__Assignment__: Reproduce the data below exactly as written. Pictures do not belong in the copy.

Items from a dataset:
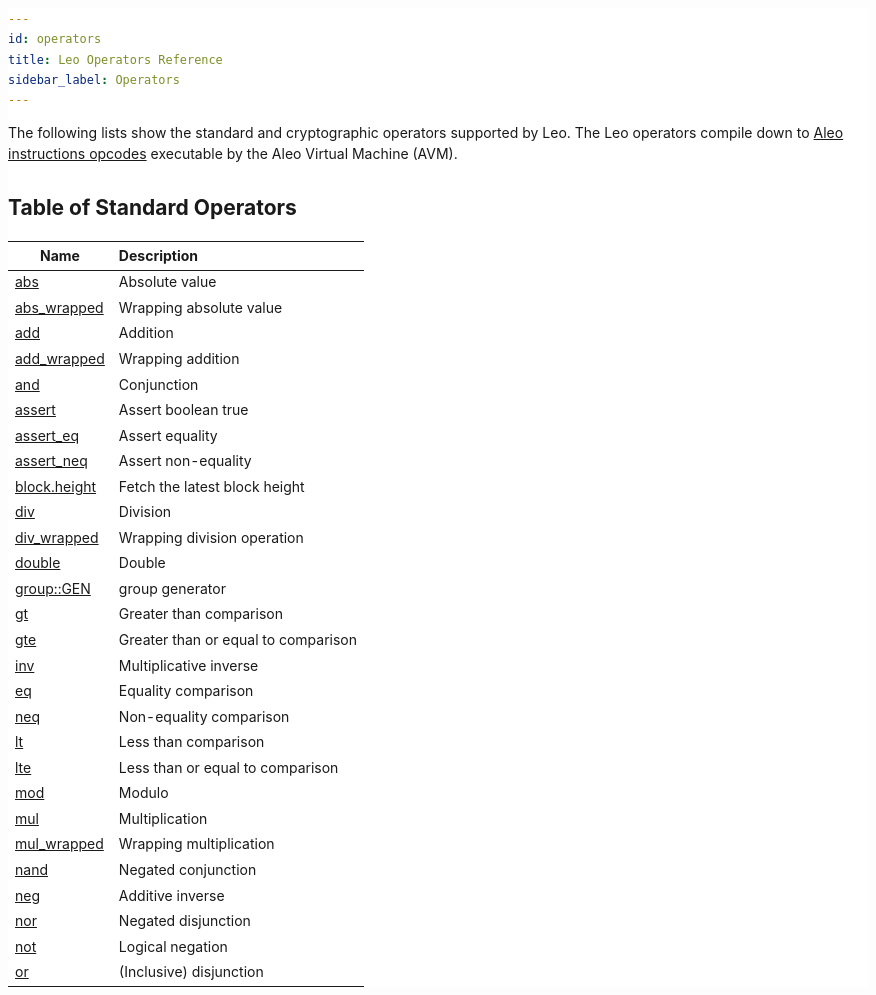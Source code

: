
 ```yaml
---
id: operators
title: Leo Operators Reference
sidebar_label: Operators
---
```


The following lists show the standard and cryptographic operators supported by Leo.
The Leo operators compile down to [Aleo instructions opcodes](../aleo/04_opcodes.md) executable by the Aleo Virtual Machine (AVM).

## Table of Standard Operators
| Name                        | Description                         |
|-----------------------------|:------------------------------------|
| [abs](#abs)                 | Absolute value                      |
| [abs_wrapped](#abs_wrapped) | Wrapping absolute value             |
| [add](#add)                 | Addition                            |
| [add_wrapped](#add_wrapped) | Wrapping addition                   |
| [and](#and)                 | Conjunction                         |
| [assert](#assert)           | Assert boolean true                 |
| [assert_eq](#assert_eq)     | Assert equality                     |
| [assert_neq](#assert_neq)   | Assert non-equality                 |
| [block.height](#block.height)| Fetch the latest block height      |
| [div](#div)                 | Division                            |
| [div_wrapped](#div_wrapped) | Wrapping division operation         |
| [double](#double)           | Double                              |
| [group::GEN](#groupgen)     | group generator                     |
| [gt](#gt)                   | Greater than comparison             |
| [gte](#gte)                 | Greater than or equal to comparison |
| [inv](#inv)                 | Multiplicative inverse              |
| [eq](#eq)                   | Equality comparison                 |
| [neq](#neq)                 | Non-equality comparison             |
| [lt](#lt)                   | Less than comparison                |
| [lte](#lte)                 | Less than or equal to comparison    |
| [mod](#mod)                 | Modulo                              |
| [mul](#mul)                 | Multiplication                      |
| [mul_wrapped](#mul_wrapped) | Wrapping multiplication             |
| [nand](#nand)               | Negated conjunction                 |
| [neg](#neg)                 | Additive inverse                    |
| [nor](#nor)                 | Negated disjunction                 |
| [not](#not)                 | Logical negation                    |
| [or](#or)                   | (Inclusive) disjunction             |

__Answer section__:
Source code

:
 ```yaml
---
id: operators
title: Leo Operators Reference
sidebar_label: Operators
---
```


The following lists show the standard and cryptographic operators supported by Leo.
The Leo operators compile down to [Aleo instructions opcodes](../aleo/04_opcodes.md) executable by the Aleo Virtual Machine (AVM).

## Table of Standard Operators
| Name                        | Description                         |
|-----------------------------|:------------------------------------|
| [abs](#abs)                 | Absolute value                      |
| [abs_wrapped](#abs_wrapped) | Wrapping absolute value             |
| [add](#add)                 | Addition                            |
| [add_wrapped](#add_wrapped) | Wrapping addition                   |
| [and](#and)                 | Conjunction                         |
| [assert](#assert)           | Assert boolean true                 |
| [assert_eq](#assert_eq)     | Assert equality                     |
| [assert_neq](#assert_neq)   | Assert non-equality                 |
| [block.height](#block.height)| Fetch the latest block height      |
| [div](#div)                 | Division                            |
| [div_wrapped](#div_wrapped) | Wrapping division operation         |
| [double](#double)           | Double                              |
| [group::GEN](#groupgen)     | group generator                     |
| [gt](#gt)                   | Greater than comparison             |
| [gte](#gte)                 | Greater than or equal to comparison |
| [inv](#inv)                 | Multiplicative inverse              |
| [eq](#eq)                   | Equality comparison                 |
| [neq](#neq)                 | Non-equality comparison             |
| [lt](#lt)                   | Less than comparison                |
| [lte](#lte)                 | Less than or equal to comparison    |
| [mod](#mod)                 | Modulo                              |
| [mul](#mul)                 | Multiplication                      |
| [mul_wrapped](#mul_wrapped) | Wrapping multiplication             |
| [nand](#nand)               | Negated conjunction                 |
| [neg](#neg)                 | Additive inverse                    |
| [nor](#nor)                 | Negated disjunction                 |
| [not](#not)                 | Logical negation                    |
| [or](#or)                   | (Inclusive) disjunction             |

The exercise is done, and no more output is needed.